Page 2 of 3

Re: T E Pritt's Grannon or Greentail

Posted: Mon Nov 19, 2018 9:00 pm
by Greenwell
Phil,

What edition of Ronalds did you use for the photos? I have the 1st and 4th eds and your pics are a bit different then the same flies in mine. Of course there is a lot of variation in hand colored plates. The discrepancies I see are in the shape of the hook and the egg sack on the artificial. Both of these features look elongated in your photos. It's also possible I'm seeing camera distortion which may very well be the cause of the differences. The individuality of hand colored plates is a great part of their attraction to collectors.

Ronalds himself did the coloring of, I believe, the first four editions. After his move to Australia the coloring was done by the publishers. At that time, books were printed and bound but the coloring was often done only after a book was ordered from the publisher, or in Ronalds (and Blacker's) case, from the author. Almost every copy of Blacker's book, "Fly Making, Angling, and Dying" is unique because of this. A customer could order extra colored plates or even a book with no colored plates at all!

Ronalds' "Fly Fisher's Entomology" is indeed a very important work as well as a very beautiful one.

John

Re: T E Pritt's Grannon or Greentail

Posted: Mon Nov 19, 2018 10:49 pm
by PhilA
John,
My book is elderly, but it is not ancient! It is a 10th edition, published by Longman's in 1901. My understanding is also that Ronalds hand colored only the 1st (1836) through 4th (1849) editions. My 10th edition was, I believe, the last of the Longman's editions containing hand-colored plates.
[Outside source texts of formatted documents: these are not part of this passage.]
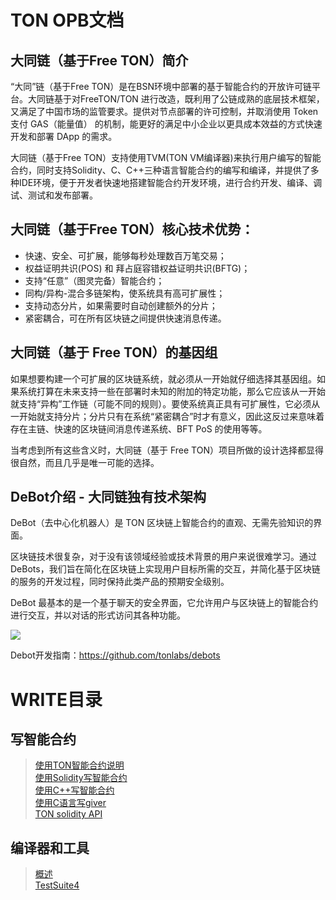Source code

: # TON OPB文档

## 大同链（基于Free TON）简介
“大同”链（基于Free TON）是在BSN环境中部署的基于智能合约的开放许可链平台。大同链基于对FreeTON/TON 进行改造，既利用了公链成熟的底层技术框架，又满足了中国市场的监管要求。提供对节点部署的许可控制，并取消使用 Token 支付 GAS（能量值） 的机制，能更好的满足中小企业以更具成本效益的方式快速开发和部署 DApp 的需求。  

大同链（基于Free TON）支持使用TVM(TON VM编译器)来执行用户编写的智能合约，同时支持Solidity、C、C++三种语言智能合约的编写和编译，并提供了多种IDE环境，便于开发者快速地搭建智能合约开发环境，进行合约开发、编译、调试、测试和发布部署。  

## 大同链（基于Free TON）核心技术优势：
* 快速、安全、可扩展，能够每秒处理数百万笔交易；
* 权益证明共识(POS)  和 拜占庭容错权益证明共识(BFTG)；
* 支持“任意”（图灵完备）智能合约；
* 同构/异构-混合多链架构，使系统具有高可扩展性；
* 支持动态分片，如果需要时自动创建额外的分片；
* 紧密耦合，可在所有区块链之间提供快速消息传递。

## 大同链（基于 Free TON）的基因组

如果想要构建一个可扩展的区块链系统，就必须从一开始就仔细选择其基因组。如果系统打算在未来支持一些在部署时未知的附加的特定功能，那么它应该从一开始就支持“异构”工作链（可能不同的规则）。要使系统真正具有可扩展性，它必须从一开始就支持分片；分片只有在系统“紧密耦合”时才有意义，因此这反过来意味着存在主链、快速的区块链间消息传递系统、BFT PoS 的使用等等。

当考虑到所有这些含义时，大同链（基于 Free TON）项目所做的设计选择都显得很自然，而且几乎是唯一可能的选择。

## DeBot介绍 - 大同链独有技术架构
DeBot（去中心化机器人）是 TON 区块链上智能合约的直观、无需先验知识的界面。

区块链技术很复杂，对于没有该领域经验或技术背景的用户来说很难学习。通过 DeBots，我们旨在简化在区块链上实现用户目标所需的交互，并简化基于区块链的服务的开发过程，同时保持此类产品的预期安全级别。

DeBot 最基本的是一个基于聊天的安全界面，它允许用户与区块链上的智能合约进行交互，并以对话的形式访问其各种功能。  

![](https://docs.ton.dev/uploads/KPwlh26fN52e0TF6YcpZSQ.svg)

Debot开发指南：https://github.com/tonlabs/debots

# WRITE目录
## 写智能合约
>[使用TON智能合约说明](https://github.com/bsnton/bsn-docs/blob/9792d6a1a819fb04977380747908b06f6b5d0de8/write%20smart%20contracts/Getting%20started%20with%20TON%20smart%20contracts.md)  
 >[使用Solidity写智能合约](https://github.com/bsnton/bsn-docs/blob/9792d6a1a819fb04977380747908b06f6b5d0de8/write%20smart%20contracts/Write%20smart%20contract%20in%20Solidity.md)  
> [使用C++写智能合约](https://github.com/bsnton/bsn-docs/blob/9792d6a1a819fb04977380747908b06f6b5d0de8/write%20smart%20contracts/C++%20Tutorial.md)  
> [使用C语言写giver](https://github.com/bsnton/bsn-docs/blob/9792d6a1a819fb04977380747908b06f6b5d0de8/write%20smart%20contracts/Giver%20in%20C.md)  
> [TON solidity API](https://github.com/bsnton/bsn-docs/blob/9792d6a1a819fb04977380747908b06f6b5d0de8/write%20smart%20contracts/Solidity%20API%20for%20TON.md)
## 编译器和工具
>[概述](https://github.com/bsnton/bsn-docs/blob/911e94d2a92f390829eb6ed9dc3a863ab6443ec5/compilers%20and%20tools/General.md)  
>[TestSuite4](https://github.com/bsnton/bsn-docs/blob/f017d49b4832cf64f25e0bc2b1210d5386e24311/compilers%20and%20tools/TestSuite4.md)  
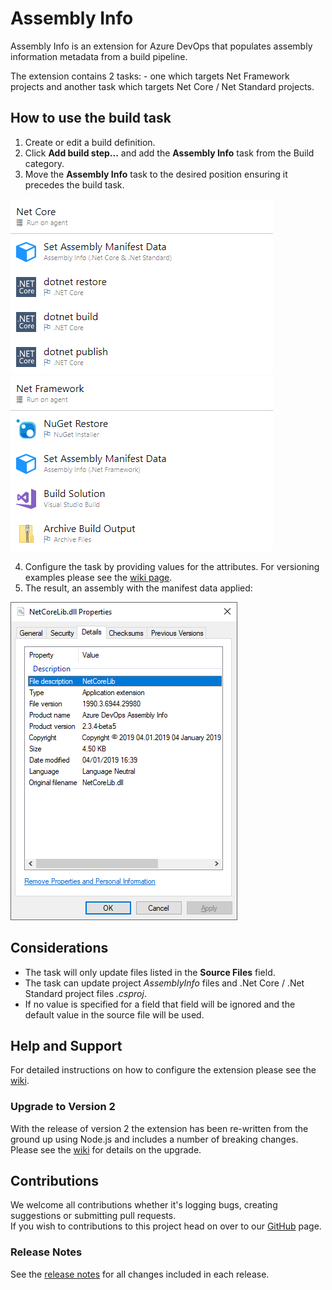 # Assembly Info
Assembly Info is an extension for Azure DevOps that populates assembly information metadata from a build pipeline.

The extension contains 2 tasks: - one which targets Net Framework projects and another task which targets Net Core / Net Standard projects.

## How to use the build task
1. Create or edit a build definition.
2. Click **Add build step...** and add the **Assembly Info** task from the Build category.  
3. Move the **Assembly Info** task to the desired position ensuring it precedes the build task.  

  ![Net Core Task Position](images/Task_List_Net_Core.png) ![Net Framework Task Position](images/Task_List_Net_Framework.png)

4. Configure the task by providing values for the attributes.  For versioning examples please see the [wiki page](https://github.com/BMuuN/vsts-assemblyinfo-task/wiki/Versioning).
5. The result, an assembly with the manifest data applied:  

  ![Assembly Info Set](images/Assembly_Manifest_Data.png)

## Considerations
- The task will only update files listed in the **Source Files** field.
- The task can update project *AssemblyInfo* files and .Net Core / .Net Standard project files *.csproj*.
- If no value is specified for a field that field will be ignored and the default value in the source file will be used.

## Help and Support
For detailed instructions on how to configure the extension please see the [wiki](https://github.com/BMuuN/vsts-assemblyinfo-task/wiki).

### Upgrade to Version 2
With the release of version 2 the extension has been re-written from the ground up using Node.js and includes a number of breaking changes.  Please see the [wiki](https://github.com/BMuuN/vsts-assemblyinfo-task/wiki/Upgrade-v1-to-v2) for details on the upgrade.

## Contributions
We welcome all contributions whether it's logging bugs, creating suggestions or submitting pull requests.  
If you wish to contributions to this project head on over to our [GitHub](https://github.com/BMuuN/vsts-assemblyinfo-task) page.

### Release Notes
See the [release notes](https://github.com/BMuuN/vsts-assemblyinfo-task/blob/master/ReleaseNotes.md) for all changes included in each release.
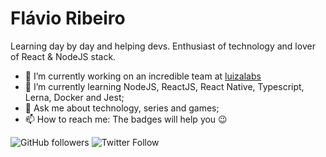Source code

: # Flávio Ribeiro

Learning day by day and helping devs. Enthusiast of technology and lover of React & NodeJS stack.

- 🔭 I’m currently working on an incredible team at [luizalabs](https://www.linkedin.com/company/luizalabs)
- 🌱 I’m currently learning NodeJS, ReactJS, React Native, Typescript, Lerna, Docker and Jest;
- 💬 Ask me about technology, series and games;
- 📫 How to reach me: The badges will help you 😉

![GitHub followers](https://img.shields.io/github/followers/flaviotux?style=social)
![Twitter Follow](https://img.shields.io/twitter/follow/flaviotux_?style=social)


<!--
**flaviotux/flaviotux** is a ✨ _special_ ✨ repository because its `README.md` (this file) appears on your GitHub profile.

- 😄 Pronouns: ...
- ⚡ Fun fact: ...
- 👯 I’m looking to collaborate on ...
- 🤔 I’m looking for help with ...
Did Ronalds hand color all copies of the 1st through 4th edition? Or, only a subset of them? Pritt, for example, hand colored 50 of the 250 copies of his 1st edition Yorkshire Trout Flies. His plates show considerable book-to-book variation of individual flies due at least in part to the multiple artists involved. I own one of the 200 artist-colored copies and admire it greatly.

Cheers,
Phil

Re: T E Pritt's Grannon or Greentail

Posted: Tue Nov 20, 2018 6:09 am
by DOUGSDEN
Guys,
This thread is amazing and I really enjoy reading the different responses to questions posed! Thank you for sharing all this info. as it helps me greatly in better understanding our sport in general and especially the earlier works as you have mentioned above!
Fascinated with every sentence,
Dougsden

Re: T E Pritt's Grannon or Greentail

Posted: Tue Nov 20, 2018 11:12 am
by PhilA
A few other tidbits about Alfred Ronalds...

Ronalds' beautiful fly plates showing images (colored engravings in his pre-photography case) side-by-side with an appropriate imitation became a standard for quality fly tying books that persists today.

Ronalds understood the physics of refraction and reflection at an air-water boundary, and he was the first to describe a trout's "window" (Snell's circle) at the surface. The window limits what a trout can see above the surface.

Ronalds built an observation blind above a river to observe trout behavior. He discharged shotguns above feeding trout and established that trout are oblivious to sounds made above the surface.

Ronalds doctored baits and artificial flies with all manner of strange ingredients and established that trout have excellent discrimination of edible vs. inedible based on appearance, but little or no discrimination based on taste.

Re: T E Pritt's Grannon or Greentail

Posted: Tue Nov 20, 2018 9:25 pm
by Greenwell
I can't be sure but I do believe that I read somewhere that Ronalds, and his family, colored the first four editions of the book. Ronalds wrote and sold the book as a source of income. I've seen most editions of Ronalds and the majority are quite nicely colored, with of course, the variations that would have crept in due to changes in pigments, skill of the artist, etc. The first edition was published in 1836 and the last hand colored edition, the beautiful 11th, appeared in 1913, thus spanning 80 years of publication. The Deluxe edition of 1913 has a second volume of flies tied to the patterns in the book. I have seen several of these and the binding and presentation are wonderful. To me though the flies are a bit disappointing as they are tied on rather coarse eyed hooks and look to have been dressed without the care and sensitivity that could have been taken and which was owed to such a work. The first edition not to have hand colored plates, the 1921, is just plain ugly.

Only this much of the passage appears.